The Gruppo Oncologico Italiano di Ricerca Clinica (GOIRC) study compared D1/D2 surgery alone against surgery followed by four cycles of PELF [cisplatin, epirubicin, leucovorin (LV) and 5-FU] in 258 patients with adenocarcinoma of the stomach at stages Ib, II, IIIa and b, or IV (T4N2M0). Adjuvant chemotherapy did not increase disease-free survival [hazard ratio (HR) of recurrence = 0.92, 95% CI = 0.66-1.27) or overall survival (HR of death=0.90, 95% CI = 0.64-1.26). The authors concluded that the study failed to provide proof of an effect of adjuvant chemotherapy with PELF on overall survival or disease-free survival. The estimated effect of chemotherapy (10% reduction in the hazard of death or relapse) was modest and consistent with the results of meta-analyses of adjuvant chemotherapy without platinum agents .

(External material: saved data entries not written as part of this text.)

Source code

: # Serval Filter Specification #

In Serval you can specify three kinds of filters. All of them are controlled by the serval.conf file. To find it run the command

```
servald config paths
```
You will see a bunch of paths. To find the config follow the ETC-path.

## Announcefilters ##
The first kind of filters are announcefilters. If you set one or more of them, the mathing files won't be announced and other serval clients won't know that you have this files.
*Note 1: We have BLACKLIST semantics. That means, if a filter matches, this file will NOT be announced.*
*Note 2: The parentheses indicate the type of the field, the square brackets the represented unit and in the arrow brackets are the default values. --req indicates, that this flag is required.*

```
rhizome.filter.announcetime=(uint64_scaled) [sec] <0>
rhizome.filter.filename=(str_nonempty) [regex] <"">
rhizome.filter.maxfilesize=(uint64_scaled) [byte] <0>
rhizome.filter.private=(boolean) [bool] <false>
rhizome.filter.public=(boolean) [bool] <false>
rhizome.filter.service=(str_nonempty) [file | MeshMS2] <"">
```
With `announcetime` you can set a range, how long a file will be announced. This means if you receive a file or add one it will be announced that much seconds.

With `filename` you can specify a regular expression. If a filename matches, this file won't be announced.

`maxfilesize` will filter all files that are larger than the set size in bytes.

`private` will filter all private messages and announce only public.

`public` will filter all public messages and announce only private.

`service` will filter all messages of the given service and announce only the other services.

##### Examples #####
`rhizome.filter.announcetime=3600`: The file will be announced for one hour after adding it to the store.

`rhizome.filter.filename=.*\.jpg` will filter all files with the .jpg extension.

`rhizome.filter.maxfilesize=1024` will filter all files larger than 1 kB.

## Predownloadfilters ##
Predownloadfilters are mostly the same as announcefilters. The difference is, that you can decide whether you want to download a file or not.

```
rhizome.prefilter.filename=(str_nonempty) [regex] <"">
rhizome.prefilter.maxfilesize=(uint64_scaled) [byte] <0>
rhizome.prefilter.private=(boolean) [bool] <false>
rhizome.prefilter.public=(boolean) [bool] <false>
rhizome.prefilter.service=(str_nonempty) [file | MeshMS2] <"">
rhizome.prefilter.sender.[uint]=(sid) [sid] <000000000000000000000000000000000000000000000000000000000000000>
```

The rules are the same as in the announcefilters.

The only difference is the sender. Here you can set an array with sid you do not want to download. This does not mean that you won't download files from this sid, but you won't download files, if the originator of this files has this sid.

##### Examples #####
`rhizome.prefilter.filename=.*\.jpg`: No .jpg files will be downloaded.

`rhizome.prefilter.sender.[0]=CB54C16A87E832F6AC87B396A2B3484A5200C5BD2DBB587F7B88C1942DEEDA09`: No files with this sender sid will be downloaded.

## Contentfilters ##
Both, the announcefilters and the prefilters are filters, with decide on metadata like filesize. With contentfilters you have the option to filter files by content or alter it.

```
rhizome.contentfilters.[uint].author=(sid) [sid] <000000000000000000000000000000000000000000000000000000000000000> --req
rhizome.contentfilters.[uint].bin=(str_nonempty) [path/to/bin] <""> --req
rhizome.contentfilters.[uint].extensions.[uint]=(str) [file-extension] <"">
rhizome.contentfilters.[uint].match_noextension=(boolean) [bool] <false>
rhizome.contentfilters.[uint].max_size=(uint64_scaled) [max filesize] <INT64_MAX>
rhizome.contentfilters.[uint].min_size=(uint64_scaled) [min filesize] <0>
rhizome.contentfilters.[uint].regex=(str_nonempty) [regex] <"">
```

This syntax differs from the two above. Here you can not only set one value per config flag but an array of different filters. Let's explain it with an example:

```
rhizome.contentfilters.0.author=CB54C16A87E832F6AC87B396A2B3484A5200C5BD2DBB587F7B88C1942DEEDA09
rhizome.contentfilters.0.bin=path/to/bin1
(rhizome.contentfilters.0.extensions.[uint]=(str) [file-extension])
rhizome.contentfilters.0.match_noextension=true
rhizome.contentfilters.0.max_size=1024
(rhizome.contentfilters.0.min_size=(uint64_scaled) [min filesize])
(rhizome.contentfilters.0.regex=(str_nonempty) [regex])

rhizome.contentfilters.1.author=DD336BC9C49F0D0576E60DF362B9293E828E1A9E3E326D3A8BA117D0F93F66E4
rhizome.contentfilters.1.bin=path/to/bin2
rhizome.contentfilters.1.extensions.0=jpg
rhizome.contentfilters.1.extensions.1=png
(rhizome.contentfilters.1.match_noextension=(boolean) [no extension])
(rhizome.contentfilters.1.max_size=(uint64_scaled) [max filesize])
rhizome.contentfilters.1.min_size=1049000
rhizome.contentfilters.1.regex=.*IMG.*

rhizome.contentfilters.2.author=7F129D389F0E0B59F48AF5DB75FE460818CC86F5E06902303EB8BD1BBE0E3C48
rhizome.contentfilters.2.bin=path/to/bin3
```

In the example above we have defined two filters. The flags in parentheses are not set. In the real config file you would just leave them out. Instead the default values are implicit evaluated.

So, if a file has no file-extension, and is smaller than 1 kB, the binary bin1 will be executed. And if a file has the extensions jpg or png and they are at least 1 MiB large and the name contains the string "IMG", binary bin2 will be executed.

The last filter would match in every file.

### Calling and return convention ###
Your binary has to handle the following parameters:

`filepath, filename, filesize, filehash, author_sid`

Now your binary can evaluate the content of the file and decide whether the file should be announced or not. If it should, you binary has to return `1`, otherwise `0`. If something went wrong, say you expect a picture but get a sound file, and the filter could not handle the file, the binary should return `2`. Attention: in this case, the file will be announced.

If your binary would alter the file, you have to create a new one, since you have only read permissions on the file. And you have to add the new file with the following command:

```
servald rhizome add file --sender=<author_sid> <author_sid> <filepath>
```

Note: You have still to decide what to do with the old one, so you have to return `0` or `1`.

A GISCAD study compared surgery followed by the Machover regimen versus surgery followed by weekly PELF (PELFw). From January 1998 to January 2003, 400 gastric cancer patients at high risk for recurrence, including patients with serosal invasion (stage pT3N0) and/or lymph node metastasis (stage pT2 or pT3N+), were enrolled in the trial. Two hundred and one patients were randomly assigned to receive the PELFw regimen, consisting of eight weekly administrations of the PELF regimen with the support of filgrastim, and 196 patients were assigned to a regimen consisting of six monthly administrations of a 5-day course of 5-FU/LV. The objective of the trial was to assess whether adjuvant therapy with the more intensive PELFw regimen would result in improved survival in patients with locally advanced gastric cancer. Final analysis, performed after the planned follow-up (median follow-up 54 months), showed that both DFS and OS were virtually identical in the two study arms. It is important to note that the unexpectedly high survival rate in both treatment arms, possibly due to the high quality of the gastric surgery performed, limited the statistical power of the study to detect differences in outcomes .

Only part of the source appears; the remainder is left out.